I had spent the previous year alternating between classes at Carleton University’s Journalism School and asleep, barely able to move from my bed. The conflict between the two had been increasingly moving in favour of my bedbound state. Indeed, I had been informed by the archaic male professor that if my “handicap prevented me from completing my studies, it would surely prevent me from a profession as a journalist.”

The dean at the school, with whom I had spent numerous afternoons as I sought a solution to what appeared to be the end of my capacity to continue with my journalism studies, finally asked me: “What makes you think you need a journalism degree to write?” She added, “I’ve come to know you over the last few months and, clearly, you are a smart young woman so what makes you think you need the degree to write?”

Over the years that followed, I clawed my way back from the brink of my own demise.
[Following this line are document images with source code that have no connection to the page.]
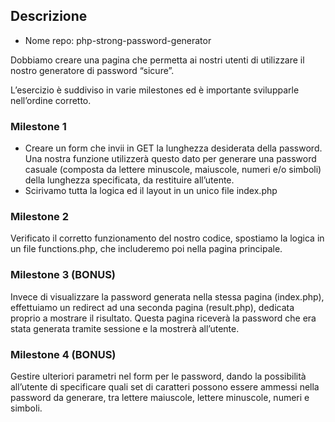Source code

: ## Descrizione
- Nome repo: php-strong-password-generator

Dobbiamo creare una pagina che permetta ai nostri utenti di utilizzare il nostro generatore di password “sicure”.

L’esercizio è suddiviso in varie milestones ed è importante svilupparle nell’ordine corretto.

### Milestone 1
- Creare un form che invii in GET la lunghezza desiderata della password.
Una nostra funzione utilizzerà questo dato per generare una password casuale (composta da lettere minuscole, maiuscole, numeri e/o simboli) della lunghezza specificata, da restituire all’utente.
- Scirivamo tutta la logica ed il layout in un unico file index.php

### Milestone 2
Verificato il corretto funzionamento del nostro codice, spostiamo la logica in un file functions.php, che 
includeremo poi nella pagina principale.

### Milestone 3 (BONUS)
Invece di visualizzare la password generata nella stessa pagina (index.php), effettuiamo un redirect ad una seconda pagina (result.php), dedicata proprio a mostrare il risultato. 
Questa pagina riceverà la password che era stata generata tramite sessione e la mostrerà all’utente.

### Milestone 4 (BONUS)
Gestire ulteriori parametri nel form per le password, dando la possibilità all’utente di specificare quali set di caratteri possono essere ammessi nella password da generare, tra lettere maiuscole, lettere minuscole, numeri e simboli.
And, with each rung I climbed upward on the ladder of health, I committed myself to learning the universal mysteries of healing found within the humble foods and plants that lay upon the earth. And, each time I did, I moved up another rung. Until, finally I had regained enough health to set pen to paper, or more accurately, nimble fingers to keyboard, pitching health article after health article, and then eventually, health book after health book.
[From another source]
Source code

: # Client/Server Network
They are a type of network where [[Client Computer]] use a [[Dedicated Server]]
In the same way I had clawed my health back from the clutches of the grim reaper, I bushwhacked my way through the jungle of rejection notices to find the scraps of success hidden among them, until I amassed article-after-article and book-upon-book, all of which bore my name. During those years, I kept the mantra: “there is always hope” alive in my mind and pulsating through my soul as an affront to the hopeless message I had heard so many years earlier.  

As irony would have it, during my brief time at journalism school, I had committed much of the classic journalism text, The Elements of Style by Strunk and White to memory. It was many years later that I learned of E. B. White’s commitment to hope in a letter he penned:

“As long as there is one upright man, as long as there is one compassionate woman, the contagion may spread and the scene is not desolate. Hope is the thing that is left to us, in a bad time. I shall get up Sunday morning and wind the clock, as a contribution to order and steadfastness.

Sailors have an expression about the weather: they say, the weather is a great bluffer. I guess the same is true of our human society – things can look dark, then a break shows in the clouds, and all is changed, sometimes rather suddenly. It is quite obvious that the human race has made a queer mess of life on this planet. But as a people we probably harbor seeds of goodness that have lain for a long time waiting to sprout when the conditions are right. Man’s curiosity, his relentlessness, his inventiveness, his ingenuity have led him into deep trouble. We can only hope that these same traits will enable him to claw his way out. 

Hang on to your hat. Hang on to your hope. And wind the clock, for tomorrow is another day.”

I agree with White that, no matter the hardships we face, we must hang on to hope. Over the last several months, I tirelessly worked to complete two additional books showcasing the hope that can be found and harnessed in nature and its remedies. At some point along my journey, my personal mantra of hope turned into my message of hope and the motivation for my continued writing about the healing and transformational power of nature. Even after the forests burn, fireweed rears its vibrant purple head, reminding us that hope is found everywhere in nature, and must be nurtured inside our hearts and souls as well.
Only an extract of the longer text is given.